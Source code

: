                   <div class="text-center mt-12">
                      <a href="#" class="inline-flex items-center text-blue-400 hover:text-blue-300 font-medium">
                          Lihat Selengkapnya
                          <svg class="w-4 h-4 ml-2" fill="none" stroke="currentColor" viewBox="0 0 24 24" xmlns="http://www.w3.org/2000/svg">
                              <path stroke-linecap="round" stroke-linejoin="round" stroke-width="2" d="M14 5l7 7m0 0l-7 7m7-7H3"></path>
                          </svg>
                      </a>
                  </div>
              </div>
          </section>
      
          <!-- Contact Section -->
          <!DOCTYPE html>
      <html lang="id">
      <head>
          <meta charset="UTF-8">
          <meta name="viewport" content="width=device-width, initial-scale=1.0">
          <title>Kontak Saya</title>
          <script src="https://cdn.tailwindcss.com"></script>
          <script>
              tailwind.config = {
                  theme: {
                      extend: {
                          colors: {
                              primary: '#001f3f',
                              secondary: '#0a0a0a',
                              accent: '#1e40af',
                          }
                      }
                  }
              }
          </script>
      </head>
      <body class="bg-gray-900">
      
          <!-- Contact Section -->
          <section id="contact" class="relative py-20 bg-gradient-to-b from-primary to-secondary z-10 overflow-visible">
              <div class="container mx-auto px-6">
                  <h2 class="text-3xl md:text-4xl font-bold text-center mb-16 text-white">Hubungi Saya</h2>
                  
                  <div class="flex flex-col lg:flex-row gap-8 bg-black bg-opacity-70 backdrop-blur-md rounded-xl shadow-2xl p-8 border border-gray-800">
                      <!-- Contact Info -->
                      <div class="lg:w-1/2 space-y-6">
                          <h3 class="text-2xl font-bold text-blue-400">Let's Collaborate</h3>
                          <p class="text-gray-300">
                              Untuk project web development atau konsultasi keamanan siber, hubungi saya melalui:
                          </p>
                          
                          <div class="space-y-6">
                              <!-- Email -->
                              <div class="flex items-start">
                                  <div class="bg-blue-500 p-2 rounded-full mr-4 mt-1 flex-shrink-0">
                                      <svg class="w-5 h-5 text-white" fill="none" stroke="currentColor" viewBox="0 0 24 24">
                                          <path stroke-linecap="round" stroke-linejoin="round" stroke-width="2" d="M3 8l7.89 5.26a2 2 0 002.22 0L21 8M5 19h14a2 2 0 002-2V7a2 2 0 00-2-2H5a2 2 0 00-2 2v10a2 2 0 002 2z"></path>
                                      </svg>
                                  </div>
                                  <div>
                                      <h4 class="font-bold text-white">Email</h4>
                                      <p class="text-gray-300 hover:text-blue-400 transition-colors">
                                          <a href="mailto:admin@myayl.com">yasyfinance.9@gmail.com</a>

▸ WHAT YOU SHOULD DO
Which lines in the material above include the string "linejoin"? Pull them out.

▸ TASK OUTPUT
                              <path stroke-linecap="round" stroke-linejoin="round" stroke-width="2" d="M14 5l7 7m0 0l-7 7m7-7H3"></path>
                                          <path stroke-linecap="round" stroke-linejoin="round" stroke-width="2" d="M3 8l7.89 5.26a2 2 0 002.22 0L21 8M5 19h14a2 2 0 002-2V7a2 2 0 00-2-2H5a2 2 0 00-2 2v10a2 2 0 002 2z"></path>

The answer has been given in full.